Dosage and Administration

• Administer once daily in the evening, approximately 10-12 hours before the desired effect onset time
• Starting dose: 20 mg once daily
• Titration: May increase weekly in increments of 20 mg
• Maximum dose: 100 mg daily
• Administer whole capsules; do not crush, chew, or divide
• May be swallowed whole or opened and sprinkled on applesauce
• Dosage adjustment recommended in patients with renal or hepatic impairment
• Not recommended for patients with severe renal or hepatic impairment

Pharmacokinetics

• Absorption: Delayed release profile with initial release approximately 8 hours after evening administration. Tmax occurs at approximately 14-16 hours post-dose.
• Distribution: Methylphenidate is approximately 15% bound to plasma proteins
• Metabolism: Primarily metabolized by carboxylesterase CES1A1 via de-esterification to ritalinic acid
• Elimination: Half-life approximately 3.5 hours. Excreted primarily in urine (78-97% of dose) as ritalinic acid within 48-96 hours

Contraindications

• Known hypersensitivity to methylphenidate or product components
• Patients with glaucoma
• Patients with motor tics or Tourette's syndrome, or family history of Tourette's syndrome
• During or within 14 days following MAO inhibitor therapy

Warnings and Precautions

• Abuse and Dependence: CNS stimulants have high potential for abuse and dependence
• Serious Cardiovascular Events: Sudden death, stroke, and myocardial infarction have been reported
• Blood Pressure and Heart Rate Increases: Monitor blood pressure and pulse
• Psychiatric Adverse Reactions: May exacerbate symptoms of behavior disturbance and thought disorder
• Suppression of Growth: Monitor height and weight in pediatric patients
• Peripheral Vasculopathy: Raynaud's phenomenon has been reported
• Long-Term Suppression of Growth: Monitor growth parameters in pediatric patients

Drug Interactions

• MAO Inhibitors: Risk of hypertensive crisis
• Antihypertensive Drugs: Methylphenidate may decrease effectiveness
• Warfarin: Possible altered anticoagulant response
• Clonidine: Serious adverse events reported with concomitant use (not systematically studied)
• Serotonergic Drugs: Risk of serotonin syndrome

Adverse Effects

• Insomnia (18%)
• Decreased appetite (16%)
• Headache (14%)
• Irritability (7%)
• Weight decreased (7%)
• Nausea (6%)
• Anxiety (6%)
• Dizziness (5%)

• Abuse and dependence
• Psychotic symptoms
• Cardiovascular reactions
• Priapism
• Peripheral vasculopathy

Monitoring Parameters

• Height and weight in pediatric patients (at least every 6 months)
• Blood pressure and heart rate at initiation, following dose changes, and periodically during treatment
• Signs of drug abuse, dependence, and diversion
• Psychiatric symptoms including emergence of new psychotic or manic symptoms
• Peripheral digital changes

Patient Education

• Take medication exactly as prescribed in the evening
• Do not crush, chew, or break capsules
• May be taken whole or sprinkled on applesauce
• Report any chest pain, shortness of breath, or fainting
• Monitor for new or worsening behavioral problems
• Be aware of potential for abuse and dependence
• Report any prolonged or painful erections
• Inform healthcare providers of all medications being taken
• Keep medication in a secure place to prevent misuse

References

1. Jornay PM [package insert]. Grand Prairie, TX: Ironshore Pharmaceuticals Inc; 2020. 2. Childress AC, Wigal S, Brams M, et al.
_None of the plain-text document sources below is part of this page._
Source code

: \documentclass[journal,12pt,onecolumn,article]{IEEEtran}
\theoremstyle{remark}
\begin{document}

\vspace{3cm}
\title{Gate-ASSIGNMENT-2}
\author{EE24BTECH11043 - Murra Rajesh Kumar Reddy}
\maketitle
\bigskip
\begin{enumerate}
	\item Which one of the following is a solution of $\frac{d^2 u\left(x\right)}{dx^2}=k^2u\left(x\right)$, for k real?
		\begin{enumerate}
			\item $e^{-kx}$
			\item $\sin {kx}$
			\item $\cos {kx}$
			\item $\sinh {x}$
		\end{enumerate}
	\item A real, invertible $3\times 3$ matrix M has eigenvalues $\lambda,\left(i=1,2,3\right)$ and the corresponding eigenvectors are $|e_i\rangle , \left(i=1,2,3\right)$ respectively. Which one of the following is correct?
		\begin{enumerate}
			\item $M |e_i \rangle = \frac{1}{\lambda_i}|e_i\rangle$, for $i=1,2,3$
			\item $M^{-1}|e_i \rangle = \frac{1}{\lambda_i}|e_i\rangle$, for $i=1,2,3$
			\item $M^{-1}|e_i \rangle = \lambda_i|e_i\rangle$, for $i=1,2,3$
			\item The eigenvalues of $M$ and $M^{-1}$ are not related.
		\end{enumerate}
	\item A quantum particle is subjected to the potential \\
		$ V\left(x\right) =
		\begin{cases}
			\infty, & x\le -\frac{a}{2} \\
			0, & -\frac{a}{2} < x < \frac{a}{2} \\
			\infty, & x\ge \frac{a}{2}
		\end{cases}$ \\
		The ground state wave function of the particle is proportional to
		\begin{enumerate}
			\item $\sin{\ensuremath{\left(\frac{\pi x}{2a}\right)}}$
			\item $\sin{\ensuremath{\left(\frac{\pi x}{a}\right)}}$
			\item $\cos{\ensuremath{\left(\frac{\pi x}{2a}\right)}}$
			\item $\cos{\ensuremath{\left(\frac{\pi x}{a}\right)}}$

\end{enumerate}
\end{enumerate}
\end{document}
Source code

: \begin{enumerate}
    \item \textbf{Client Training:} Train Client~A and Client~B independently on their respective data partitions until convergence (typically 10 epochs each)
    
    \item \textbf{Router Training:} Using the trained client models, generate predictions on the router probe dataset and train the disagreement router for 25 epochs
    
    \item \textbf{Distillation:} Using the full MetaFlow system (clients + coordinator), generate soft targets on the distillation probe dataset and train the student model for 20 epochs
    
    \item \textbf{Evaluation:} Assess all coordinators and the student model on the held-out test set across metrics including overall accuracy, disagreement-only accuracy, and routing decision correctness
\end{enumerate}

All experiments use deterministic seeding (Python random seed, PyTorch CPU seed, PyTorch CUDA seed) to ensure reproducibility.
Efficacy and safety of HLD200, a delayed-release and extended-release methylphenidate, in children with attention-deficit/hyperactivity disorder. J Child Adolesc Psychopharmacol. 2020;30(8):474-485. 3. Wigal SB, Childress AC, Brams MN, et al. Efficacy and safety of a novel delayed-release and extended-release methylphenidate in adults with attention-deficit/hyperactivity disorder: a randomized, double-blind, placebo-controlled trial. J Clin Psychiatry. 2020;81(2):19m12935. 4. Food and Drug Administration. Jornay PM approval letter. August 2018. 5. Pliszka S; AACAP Work Group on Quality Issues. Practice parameter for the assessment and treatment of children and adolescents with attention-deficit/hyperactivity disorder. J Am Acad Child Adolesc Psychiatry. 2007;46(7):894-921.